We soon began trading letters on a weekly basis (no email back then) and never saw or talked with each other for three months. In September I made arrangements so we could finally meet for the first time in almost 18 years. I bought her a plane ticket to south Florida where my mother lived, and we spent the weekend at her house. We realized then that we were destined to be together. There were some loose ends that had to be tied up first, however.  

She left Long Island with her three minor children and took a train to New Mexico in June of 1996. In May of 1998 we moved from Rio Rancho to Placitas which is in the foothills on the north end of the Sandia Mountains about 25 miles from Albuquerque.

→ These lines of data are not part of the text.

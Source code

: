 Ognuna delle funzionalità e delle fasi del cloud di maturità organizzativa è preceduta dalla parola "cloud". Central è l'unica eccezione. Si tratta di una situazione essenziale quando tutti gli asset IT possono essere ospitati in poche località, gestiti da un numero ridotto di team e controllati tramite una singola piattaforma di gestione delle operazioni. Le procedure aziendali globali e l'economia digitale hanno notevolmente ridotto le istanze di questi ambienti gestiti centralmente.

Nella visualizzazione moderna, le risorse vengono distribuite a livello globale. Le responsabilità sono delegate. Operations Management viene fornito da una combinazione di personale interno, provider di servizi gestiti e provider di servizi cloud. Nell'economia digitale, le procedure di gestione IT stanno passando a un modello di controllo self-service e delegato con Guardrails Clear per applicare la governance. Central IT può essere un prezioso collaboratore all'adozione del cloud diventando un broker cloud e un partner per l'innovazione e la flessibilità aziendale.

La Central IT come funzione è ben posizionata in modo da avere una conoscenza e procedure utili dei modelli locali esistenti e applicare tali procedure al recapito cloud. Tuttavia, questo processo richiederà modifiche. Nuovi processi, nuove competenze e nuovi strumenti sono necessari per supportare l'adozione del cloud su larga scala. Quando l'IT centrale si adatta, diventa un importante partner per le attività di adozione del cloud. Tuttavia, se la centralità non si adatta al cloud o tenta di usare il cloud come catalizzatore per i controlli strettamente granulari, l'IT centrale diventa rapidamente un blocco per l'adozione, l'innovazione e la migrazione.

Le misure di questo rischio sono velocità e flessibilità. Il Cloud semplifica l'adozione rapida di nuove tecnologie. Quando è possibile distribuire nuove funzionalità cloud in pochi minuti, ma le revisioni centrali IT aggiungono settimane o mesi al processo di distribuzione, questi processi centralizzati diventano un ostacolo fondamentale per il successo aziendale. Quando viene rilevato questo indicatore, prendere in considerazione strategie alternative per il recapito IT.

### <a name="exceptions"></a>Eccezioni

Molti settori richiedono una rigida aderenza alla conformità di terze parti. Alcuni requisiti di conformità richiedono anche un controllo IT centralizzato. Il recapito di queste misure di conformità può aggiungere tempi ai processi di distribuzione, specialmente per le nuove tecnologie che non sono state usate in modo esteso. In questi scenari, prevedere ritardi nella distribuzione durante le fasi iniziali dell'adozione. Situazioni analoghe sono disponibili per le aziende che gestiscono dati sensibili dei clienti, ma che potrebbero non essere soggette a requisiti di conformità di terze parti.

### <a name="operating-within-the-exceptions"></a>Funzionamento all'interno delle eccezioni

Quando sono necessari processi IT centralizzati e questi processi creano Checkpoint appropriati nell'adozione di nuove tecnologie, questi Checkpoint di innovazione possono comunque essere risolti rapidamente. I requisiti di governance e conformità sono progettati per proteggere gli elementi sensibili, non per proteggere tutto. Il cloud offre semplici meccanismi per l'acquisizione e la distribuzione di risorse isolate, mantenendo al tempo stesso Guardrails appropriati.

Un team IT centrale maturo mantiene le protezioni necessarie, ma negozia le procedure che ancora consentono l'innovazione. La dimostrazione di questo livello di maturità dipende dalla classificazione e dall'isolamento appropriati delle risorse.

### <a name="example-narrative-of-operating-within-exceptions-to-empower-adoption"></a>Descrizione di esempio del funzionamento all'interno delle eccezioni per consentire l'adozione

My wife is the former Greta Dixon who was born in Paris.  Her parents were temporarily living there at the time as her father was doing post-graduate work at the Sorbonne. They came back to the U.S before her first birthday and settled in East Patchogue. Greta graduated from Bellport High School, Class of 1971. We have a combined family of nine children (seven girls and two boys) and now have thirteen grandchildren.

Unfortunately, we lost one of our daughters when my middle daughter died of cancer in Seattle in November 2019 at the age of 42.  Five of our children now I reside in other states (FL, PA and AZ). I fully retired in January 2019 and continue to play twice weekly in a senior softball league. We are also using this time to travel and be with our children and grandchildren as much as we can, the pandemic notwithstanding.  Life has its ups and downs, but we are certainly grateful for all that we have.